En la gran mayoría de los homicidios dolosos que se cometen en México, no se juzga a nadie porque jamás se descubre quiénes son los presuntos responsables o, cuando se descubre, no llega a atrapárseles.

      Nuestro Ministerio Público me hace recordar la teoría de los gnósticos, secta de los primeros siglos del cristianismo. Sostenían que el mundo no había sido creado por Dios, sino por un demiurgo que a propósito lo había hecho defectuoso. El Ministerio Público mexicano parece haber sido diseñado también por un demiurgo para que eternamente funcione mal: es lento, ineficiente, corrupto, y con frecuencia fabrica culpables. La consecuencia de tal cúmulo de defectos y vicios no puede ser otra que la impunidad generalizada.

      En nuestro país, en promedio, sólo en dos de cada 10 homicidios dolosos se lleva a cabo el proceso correspondiente contra alguno o algunos de los probables autores, lo que contrasta abismalmente con lo que sucede en países como España o Japón, en los que nueve de cada 10 homicidios dolosos llegan a juicio. Es altamente probable, entonces, que quien mata en México a su prójimo no sea juzgado. Por tanto, la ley penal, que debería tener un efecto disuasivo en aquellos que se sienten tentados a cometer el delito, en realidad no inhibe a los potenciales homicidas.
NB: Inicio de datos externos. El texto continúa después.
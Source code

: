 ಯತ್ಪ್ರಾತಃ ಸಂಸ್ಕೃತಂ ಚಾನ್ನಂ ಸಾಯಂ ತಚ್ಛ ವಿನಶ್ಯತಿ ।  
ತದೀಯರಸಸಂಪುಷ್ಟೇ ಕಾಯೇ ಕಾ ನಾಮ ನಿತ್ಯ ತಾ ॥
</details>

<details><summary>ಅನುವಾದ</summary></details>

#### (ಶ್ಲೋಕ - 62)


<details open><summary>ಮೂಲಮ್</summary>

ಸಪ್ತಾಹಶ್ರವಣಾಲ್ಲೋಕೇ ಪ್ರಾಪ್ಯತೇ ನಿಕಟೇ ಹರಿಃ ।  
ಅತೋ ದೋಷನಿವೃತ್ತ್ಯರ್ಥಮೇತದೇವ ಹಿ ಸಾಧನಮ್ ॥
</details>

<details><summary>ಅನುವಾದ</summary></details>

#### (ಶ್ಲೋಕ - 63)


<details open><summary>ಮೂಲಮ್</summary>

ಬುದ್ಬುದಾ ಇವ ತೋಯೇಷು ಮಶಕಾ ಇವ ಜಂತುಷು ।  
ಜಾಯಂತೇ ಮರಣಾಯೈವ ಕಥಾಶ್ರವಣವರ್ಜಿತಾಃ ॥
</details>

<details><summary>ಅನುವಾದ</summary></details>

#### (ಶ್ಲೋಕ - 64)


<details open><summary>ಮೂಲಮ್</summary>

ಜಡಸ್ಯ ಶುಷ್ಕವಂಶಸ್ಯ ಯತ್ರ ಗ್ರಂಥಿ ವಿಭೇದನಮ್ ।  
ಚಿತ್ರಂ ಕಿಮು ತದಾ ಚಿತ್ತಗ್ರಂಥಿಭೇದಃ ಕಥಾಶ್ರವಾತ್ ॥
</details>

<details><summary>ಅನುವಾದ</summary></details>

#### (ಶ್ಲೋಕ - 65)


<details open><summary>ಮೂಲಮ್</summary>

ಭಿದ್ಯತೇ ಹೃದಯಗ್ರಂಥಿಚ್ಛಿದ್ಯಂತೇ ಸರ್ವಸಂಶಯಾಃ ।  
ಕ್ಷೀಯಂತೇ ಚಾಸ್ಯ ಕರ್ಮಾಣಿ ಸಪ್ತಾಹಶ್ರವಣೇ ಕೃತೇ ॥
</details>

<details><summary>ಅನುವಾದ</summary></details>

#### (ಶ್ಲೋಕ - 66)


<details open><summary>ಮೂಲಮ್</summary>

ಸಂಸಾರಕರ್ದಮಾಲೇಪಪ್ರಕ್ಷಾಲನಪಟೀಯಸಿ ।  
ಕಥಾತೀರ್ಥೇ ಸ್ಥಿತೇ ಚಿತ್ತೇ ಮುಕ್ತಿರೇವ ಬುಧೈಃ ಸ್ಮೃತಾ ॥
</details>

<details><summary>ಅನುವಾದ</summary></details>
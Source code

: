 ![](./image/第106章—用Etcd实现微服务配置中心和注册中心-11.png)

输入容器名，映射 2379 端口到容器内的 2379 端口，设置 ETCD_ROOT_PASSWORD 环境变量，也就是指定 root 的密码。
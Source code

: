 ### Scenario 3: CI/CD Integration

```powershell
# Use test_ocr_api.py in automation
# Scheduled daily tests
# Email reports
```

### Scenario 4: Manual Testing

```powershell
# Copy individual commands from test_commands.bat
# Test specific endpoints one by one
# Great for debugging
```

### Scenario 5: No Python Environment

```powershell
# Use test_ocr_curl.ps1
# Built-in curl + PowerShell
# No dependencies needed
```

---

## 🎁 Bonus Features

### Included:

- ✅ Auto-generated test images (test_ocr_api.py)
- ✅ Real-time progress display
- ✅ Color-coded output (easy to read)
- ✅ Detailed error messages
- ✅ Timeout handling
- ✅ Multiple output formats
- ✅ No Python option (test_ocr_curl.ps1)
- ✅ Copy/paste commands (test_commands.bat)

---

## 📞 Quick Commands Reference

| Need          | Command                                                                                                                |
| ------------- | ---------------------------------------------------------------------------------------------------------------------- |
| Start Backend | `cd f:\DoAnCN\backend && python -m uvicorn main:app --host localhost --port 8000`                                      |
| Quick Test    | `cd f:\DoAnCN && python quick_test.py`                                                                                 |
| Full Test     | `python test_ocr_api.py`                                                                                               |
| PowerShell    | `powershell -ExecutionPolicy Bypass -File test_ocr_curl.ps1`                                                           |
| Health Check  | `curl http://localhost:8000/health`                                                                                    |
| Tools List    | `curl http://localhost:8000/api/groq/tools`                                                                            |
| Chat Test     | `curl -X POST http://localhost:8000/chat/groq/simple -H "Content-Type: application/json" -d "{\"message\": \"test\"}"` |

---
      Cuando la víctima ha sido conocida como un personaje incómodo para un gobernante, parece inevitable que se extienda la sospecha de que éste fue quien dio la orden del asesinato. En una sociedad que presenta una enorme incidencia de homicidios dolosos, y que muchos de éstos son el desenlace de un robo o el fruto envenenado de una disputa ocasional, no es fácil determinar a priori el móvil del homicidio sin testigos. Solamente las pruebas que recabe el Ministerio Público podrán esclarecer los motivos y la autoría.

      Pero desde el primer momento vuela el rumor de que se trató de una represalia política, y como las procuradurías también desde el primer momento descartan esa hipótesis, y todos sabemos de su ineficacia y su podredumbre, la sospecha se hace más firme y más extendida.

      El asesinato del reportero gráfico Rubén Espinosa y las mujeres que se encontraban con él ha generado en las redes sociales y en las conversaciones un diluvio de señalamientos contra Javier Duarte, gobernador de Veracruz, favorecidos por el hecho de que durante su gestión un alto número de periodistas han sido ultimados y la prensa se ha sentido intimidada.

      En el portal del diario digital Sin embargo, una nota de Ignacio Carbajal alude a una fotografía tomada por Espinosa, que mereció la portada de un número de la revista Proceso, en la que aparece el gobernador. El autor de la nota dice que esa gráfica irritó sobremanera a Duarte porque aparece con los ojos inyectados, la mirada extraviada, los labios entreabiertos, las orejas para atrás “igual que las aguzan los perros al acecho” (sic), las lonjas colgadas sobre el cinturón y el ceño adusto, lo cual lo retrata —dice Carbajal— autoritario, rencoroso, desconfiado, rabioso, felón.

      Miro la fotografía una y otra vez con atención. Es cierto, Duarte no se ve guapo ni esbelto, ni en su rostro se dibuja una sonrisa seductora. Pero no le veo ojos inyectados ni mirada extraviada ni orejas más atrás que las de todos los humanos. Tampoco noto que esa foto denote autoritarismo, rencor, desconfianza, rabia o felonía. El autor de la nota ha visto lo que ha querido.

      Es verdad que el crimen múltiple no parece obra de unos simples ladronzuelos. No es infrecuente que el ladrón dañe a la víctima, incluso privándola de la vida, al verse descubierto; sin embargo, la crueldad extrema con que se asesinó en este caso no es la que se advierte en los homicidios que se originan en un robo. Pero, por otra parte, me parece inconcebible que el gobernador haya ordenado la muerte de un hombre por una foto, por mucho que le desfavorezca, y ni siquiera por una persistente actitud crítica. Tendría que ser un individuo totalmente trastornado, un Calígula jarocho.

      Serán las pruebas, si se obtienen, lo único que tal vez nos permita saber los porqués y los quiénes. Pero se presenten o no, un amplio segmento de la sociedad no variará su inapelable veredicto.